• _WHAT YOU HAVE TO DO_: Pick out every line in the data below that holds "repository".

START INPUT FOR THIS TASK

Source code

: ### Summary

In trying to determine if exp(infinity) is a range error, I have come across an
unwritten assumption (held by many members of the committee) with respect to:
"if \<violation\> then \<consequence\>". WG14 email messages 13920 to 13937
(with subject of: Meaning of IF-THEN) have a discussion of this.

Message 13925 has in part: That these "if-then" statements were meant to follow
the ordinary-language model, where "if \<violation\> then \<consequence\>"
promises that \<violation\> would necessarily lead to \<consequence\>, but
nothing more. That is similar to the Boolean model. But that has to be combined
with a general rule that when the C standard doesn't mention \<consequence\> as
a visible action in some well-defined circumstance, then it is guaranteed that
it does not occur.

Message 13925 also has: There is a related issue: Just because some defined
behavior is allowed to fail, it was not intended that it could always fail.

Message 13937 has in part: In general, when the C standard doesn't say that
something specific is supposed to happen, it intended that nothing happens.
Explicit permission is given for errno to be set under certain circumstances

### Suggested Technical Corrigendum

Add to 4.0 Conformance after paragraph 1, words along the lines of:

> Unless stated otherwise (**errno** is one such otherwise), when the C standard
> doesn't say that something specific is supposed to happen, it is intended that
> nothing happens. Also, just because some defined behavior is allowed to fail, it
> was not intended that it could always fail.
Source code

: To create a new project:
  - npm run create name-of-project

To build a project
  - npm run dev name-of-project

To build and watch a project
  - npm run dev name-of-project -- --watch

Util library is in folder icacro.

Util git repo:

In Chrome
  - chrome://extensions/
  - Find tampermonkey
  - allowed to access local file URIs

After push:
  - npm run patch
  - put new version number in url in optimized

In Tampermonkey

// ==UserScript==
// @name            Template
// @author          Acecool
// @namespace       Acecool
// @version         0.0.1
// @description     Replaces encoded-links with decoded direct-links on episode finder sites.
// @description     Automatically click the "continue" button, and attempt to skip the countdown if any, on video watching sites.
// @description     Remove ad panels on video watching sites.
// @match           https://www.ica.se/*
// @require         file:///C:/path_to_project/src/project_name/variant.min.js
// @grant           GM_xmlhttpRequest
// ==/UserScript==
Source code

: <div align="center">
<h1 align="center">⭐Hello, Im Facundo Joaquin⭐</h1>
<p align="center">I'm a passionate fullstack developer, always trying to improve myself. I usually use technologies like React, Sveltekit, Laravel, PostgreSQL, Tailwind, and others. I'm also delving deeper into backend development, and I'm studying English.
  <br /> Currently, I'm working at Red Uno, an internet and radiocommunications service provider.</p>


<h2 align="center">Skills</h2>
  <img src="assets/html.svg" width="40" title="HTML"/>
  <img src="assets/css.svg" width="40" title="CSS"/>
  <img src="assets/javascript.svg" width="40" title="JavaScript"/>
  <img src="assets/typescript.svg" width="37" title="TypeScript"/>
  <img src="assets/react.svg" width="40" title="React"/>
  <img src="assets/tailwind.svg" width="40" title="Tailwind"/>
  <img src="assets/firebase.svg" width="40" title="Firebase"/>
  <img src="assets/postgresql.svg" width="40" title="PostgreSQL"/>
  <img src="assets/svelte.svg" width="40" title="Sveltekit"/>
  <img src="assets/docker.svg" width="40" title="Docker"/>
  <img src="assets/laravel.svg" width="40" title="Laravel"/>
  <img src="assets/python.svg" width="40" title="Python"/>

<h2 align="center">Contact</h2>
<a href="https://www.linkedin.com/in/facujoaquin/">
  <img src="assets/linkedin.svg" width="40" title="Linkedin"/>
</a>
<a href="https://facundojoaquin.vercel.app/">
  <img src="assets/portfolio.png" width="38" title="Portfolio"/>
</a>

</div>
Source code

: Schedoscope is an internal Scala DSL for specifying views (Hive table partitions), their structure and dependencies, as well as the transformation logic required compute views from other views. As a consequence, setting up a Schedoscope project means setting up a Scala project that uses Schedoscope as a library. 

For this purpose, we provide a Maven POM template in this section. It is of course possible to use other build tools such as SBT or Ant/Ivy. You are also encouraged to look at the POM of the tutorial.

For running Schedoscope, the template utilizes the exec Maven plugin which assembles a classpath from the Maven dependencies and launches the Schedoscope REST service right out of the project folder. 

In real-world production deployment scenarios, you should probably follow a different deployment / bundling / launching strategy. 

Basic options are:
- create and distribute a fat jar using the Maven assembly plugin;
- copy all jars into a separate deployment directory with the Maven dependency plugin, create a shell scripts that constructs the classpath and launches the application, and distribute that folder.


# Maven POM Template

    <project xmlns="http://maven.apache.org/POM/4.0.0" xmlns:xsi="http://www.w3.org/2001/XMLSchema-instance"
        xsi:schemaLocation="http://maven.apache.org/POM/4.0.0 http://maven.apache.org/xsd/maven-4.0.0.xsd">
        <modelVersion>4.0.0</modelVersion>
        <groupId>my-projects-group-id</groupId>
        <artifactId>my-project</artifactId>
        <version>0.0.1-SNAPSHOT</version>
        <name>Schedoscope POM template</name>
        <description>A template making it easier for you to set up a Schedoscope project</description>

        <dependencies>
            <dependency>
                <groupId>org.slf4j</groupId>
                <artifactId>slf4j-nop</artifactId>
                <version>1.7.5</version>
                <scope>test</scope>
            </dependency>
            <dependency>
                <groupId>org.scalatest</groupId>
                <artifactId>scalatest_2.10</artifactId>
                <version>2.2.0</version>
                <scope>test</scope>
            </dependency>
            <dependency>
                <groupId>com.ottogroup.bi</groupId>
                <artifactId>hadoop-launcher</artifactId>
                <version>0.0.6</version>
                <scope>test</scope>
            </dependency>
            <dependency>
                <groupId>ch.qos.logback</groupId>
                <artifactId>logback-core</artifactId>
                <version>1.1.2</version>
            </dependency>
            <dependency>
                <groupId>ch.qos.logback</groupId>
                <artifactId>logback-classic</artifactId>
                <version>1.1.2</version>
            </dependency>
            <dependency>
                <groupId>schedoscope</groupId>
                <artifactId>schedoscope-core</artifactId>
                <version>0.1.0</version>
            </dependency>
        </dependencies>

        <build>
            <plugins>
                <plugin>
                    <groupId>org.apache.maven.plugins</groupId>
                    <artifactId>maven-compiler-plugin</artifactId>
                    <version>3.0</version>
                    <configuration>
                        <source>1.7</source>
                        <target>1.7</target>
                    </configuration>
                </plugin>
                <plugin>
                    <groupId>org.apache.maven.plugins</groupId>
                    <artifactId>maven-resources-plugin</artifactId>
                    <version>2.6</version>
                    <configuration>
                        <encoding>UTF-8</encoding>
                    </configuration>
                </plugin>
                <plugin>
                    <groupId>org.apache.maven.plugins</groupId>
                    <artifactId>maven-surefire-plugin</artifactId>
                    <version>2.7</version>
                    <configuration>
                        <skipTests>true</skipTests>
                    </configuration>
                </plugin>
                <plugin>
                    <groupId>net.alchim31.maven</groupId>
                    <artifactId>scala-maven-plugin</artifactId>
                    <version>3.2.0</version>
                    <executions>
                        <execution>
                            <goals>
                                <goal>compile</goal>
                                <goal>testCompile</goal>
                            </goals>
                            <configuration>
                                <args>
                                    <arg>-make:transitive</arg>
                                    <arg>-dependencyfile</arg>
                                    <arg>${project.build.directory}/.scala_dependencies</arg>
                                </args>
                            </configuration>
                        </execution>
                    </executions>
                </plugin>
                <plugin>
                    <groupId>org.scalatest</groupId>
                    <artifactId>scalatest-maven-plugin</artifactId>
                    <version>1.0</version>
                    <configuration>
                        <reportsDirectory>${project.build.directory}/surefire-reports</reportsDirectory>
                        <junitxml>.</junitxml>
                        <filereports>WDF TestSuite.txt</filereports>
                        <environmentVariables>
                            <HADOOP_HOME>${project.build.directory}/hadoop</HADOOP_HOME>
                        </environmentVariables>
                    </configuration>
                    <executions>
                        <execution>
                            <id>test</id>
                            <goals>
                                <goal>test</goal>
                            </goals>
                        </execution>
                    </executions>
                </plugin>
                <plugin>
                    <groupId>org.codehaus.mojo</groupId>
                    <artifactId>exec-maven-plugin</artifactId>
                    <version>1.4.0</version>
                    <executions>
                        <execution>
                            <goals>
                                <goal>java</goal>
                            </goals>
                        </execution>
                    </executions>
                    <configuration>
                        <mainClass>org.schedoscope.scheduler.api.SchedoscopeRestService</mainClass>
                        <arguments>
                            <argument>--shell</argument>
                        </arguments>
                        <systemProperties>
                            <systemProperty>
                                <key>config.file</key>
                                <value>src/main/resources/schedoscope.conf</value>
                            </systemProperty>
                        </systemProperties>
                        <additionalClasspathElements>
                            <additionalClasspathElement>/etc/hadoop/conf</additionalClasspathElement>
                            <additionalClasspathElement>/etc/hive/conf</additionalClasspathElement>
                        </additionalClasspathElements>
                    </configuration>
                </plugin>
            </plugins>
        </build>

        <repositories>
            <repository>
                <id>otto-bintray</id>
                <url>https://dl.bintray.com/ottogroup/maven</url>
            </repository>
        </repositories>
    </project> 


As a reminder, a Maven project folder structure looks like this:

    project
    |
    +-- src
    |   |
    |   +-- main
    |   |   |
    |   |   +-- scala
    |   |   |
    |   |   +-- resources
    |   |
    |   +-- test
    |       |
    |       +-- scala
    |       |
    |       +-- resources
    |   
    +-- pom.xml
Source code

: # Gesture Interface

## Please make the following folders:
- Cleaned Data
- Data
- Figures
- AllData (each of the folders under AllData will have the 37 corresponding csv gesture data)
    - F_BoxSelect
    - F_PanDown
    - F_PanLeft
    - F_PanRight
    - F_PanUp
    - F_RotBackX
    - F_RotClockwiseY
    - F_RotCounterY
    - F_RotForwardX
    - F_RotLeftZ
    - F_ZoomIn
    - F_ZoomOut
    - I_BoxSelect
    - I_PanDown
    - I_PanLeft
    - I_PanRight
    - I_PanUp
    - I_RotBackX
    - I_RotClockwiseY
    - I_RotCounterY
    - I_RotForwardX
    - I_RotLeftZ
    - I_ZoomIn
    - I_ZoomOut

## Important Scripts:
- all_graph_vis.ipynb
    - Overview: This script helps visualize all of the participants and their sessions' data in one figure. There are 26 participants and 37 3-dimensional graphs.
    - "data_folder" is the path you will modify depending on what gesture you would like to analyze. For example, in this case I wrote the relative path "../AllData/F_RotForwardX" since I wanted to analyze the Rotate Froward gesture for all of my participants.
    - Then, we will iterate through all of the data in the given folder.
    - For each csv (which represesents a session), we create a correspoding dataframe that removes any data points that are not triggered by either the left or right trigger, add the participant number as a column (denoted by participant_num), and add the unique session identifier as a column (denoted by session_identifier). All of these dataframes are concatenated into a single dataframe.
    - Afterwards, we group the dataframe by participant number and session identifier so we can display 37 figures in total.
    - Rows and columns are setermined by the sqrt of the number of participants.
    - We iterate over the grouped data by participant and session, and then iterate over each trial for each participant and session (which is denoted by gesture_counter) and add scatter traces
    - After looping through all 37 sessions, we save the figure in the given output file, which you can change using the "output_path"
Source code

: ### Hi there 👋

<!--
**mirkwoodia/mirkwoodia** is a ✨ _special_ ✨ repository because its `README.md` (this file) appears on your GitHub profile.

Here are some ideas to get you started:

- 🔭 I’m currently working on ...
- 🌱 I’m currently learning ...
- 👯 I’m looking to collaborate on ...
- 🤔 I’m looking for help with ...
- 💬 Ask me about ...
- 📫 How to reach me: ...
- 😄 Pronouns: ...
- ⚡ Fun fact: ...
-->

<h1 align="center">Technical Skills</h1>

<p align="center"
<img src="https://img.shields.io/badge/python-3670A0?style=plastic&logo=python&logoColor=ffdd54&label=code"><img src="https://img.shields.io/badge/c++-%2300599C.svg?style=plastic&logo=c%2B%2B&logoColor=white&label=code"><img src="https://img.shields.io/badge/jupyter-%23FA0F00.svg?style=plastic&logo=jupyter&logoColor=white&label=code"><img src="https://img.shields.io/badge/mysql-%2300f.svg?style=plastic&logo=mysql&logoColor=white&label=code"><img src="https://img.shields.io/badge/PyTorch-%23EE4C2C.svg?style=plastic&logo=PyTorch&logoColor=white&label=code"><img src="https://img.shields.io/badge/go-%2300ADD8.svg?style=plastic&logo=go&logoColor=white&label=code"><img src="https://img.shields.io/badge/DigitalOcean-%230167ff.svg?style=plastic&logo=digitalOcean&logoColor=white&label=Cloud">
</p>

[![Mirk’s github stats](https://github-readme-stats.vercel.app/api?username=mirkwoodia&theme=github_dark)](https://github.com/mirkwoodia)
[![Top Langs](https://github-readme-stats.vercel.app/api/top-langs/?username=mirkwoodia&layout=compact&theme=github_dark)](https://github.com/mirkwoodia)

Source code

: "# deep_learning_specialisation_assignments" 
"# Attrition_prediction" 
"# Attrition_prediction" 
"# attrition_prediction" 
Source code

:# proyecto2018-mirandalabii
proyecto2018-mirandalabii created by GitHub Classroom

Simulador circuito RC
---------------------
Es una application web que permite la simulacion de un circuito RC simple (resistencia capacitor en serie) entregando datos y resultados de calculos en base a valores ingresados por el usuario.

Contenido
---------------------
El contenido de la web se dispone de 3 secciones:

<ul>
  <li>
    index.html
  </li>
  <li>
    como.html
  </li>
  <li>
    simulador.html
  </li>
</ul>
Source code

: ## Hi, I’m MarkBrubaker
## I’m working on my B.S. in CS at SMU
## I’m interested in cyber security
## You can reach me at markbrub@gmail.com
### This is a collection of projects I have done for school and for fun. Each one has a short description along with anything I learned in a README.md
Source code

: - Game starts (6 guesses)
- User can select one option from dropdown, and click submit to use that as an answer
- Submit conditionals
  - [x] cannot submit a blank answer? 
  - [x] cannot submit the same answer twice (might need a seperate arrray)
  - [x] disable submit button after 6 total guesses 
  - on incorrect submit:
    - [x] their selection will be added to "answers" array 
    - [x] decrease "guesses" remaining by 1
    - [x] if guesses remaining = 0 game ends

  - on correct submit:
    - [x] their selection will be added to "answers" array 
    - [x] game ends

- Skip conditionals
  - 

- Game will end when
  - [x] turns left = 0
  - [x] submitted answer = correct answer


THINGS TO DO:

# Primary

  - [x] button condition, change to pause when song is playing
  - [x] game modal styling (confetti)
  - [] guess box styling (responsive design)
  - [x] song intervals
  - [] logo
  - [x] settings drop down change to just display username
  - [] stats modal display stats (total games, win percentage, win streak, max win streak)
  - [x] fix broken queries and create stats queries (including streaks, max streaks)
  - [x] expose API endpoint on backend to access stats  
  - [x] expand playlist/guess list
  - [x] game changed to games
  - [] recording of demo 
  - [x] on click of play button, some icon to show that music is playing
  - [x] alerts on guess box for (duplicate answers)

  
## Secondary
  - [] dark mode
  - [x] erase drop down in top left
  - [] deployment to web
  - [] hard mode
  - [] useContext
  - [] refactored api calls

END INPUT FOR THIS TASK

• _FINISHED TASK_:
            <repository>
            </repository>
**mirkwoodia/mirkwoodia** is a ✨ _special_ ✨ repository because its `README.md` (this file) appears on your GitHub profile.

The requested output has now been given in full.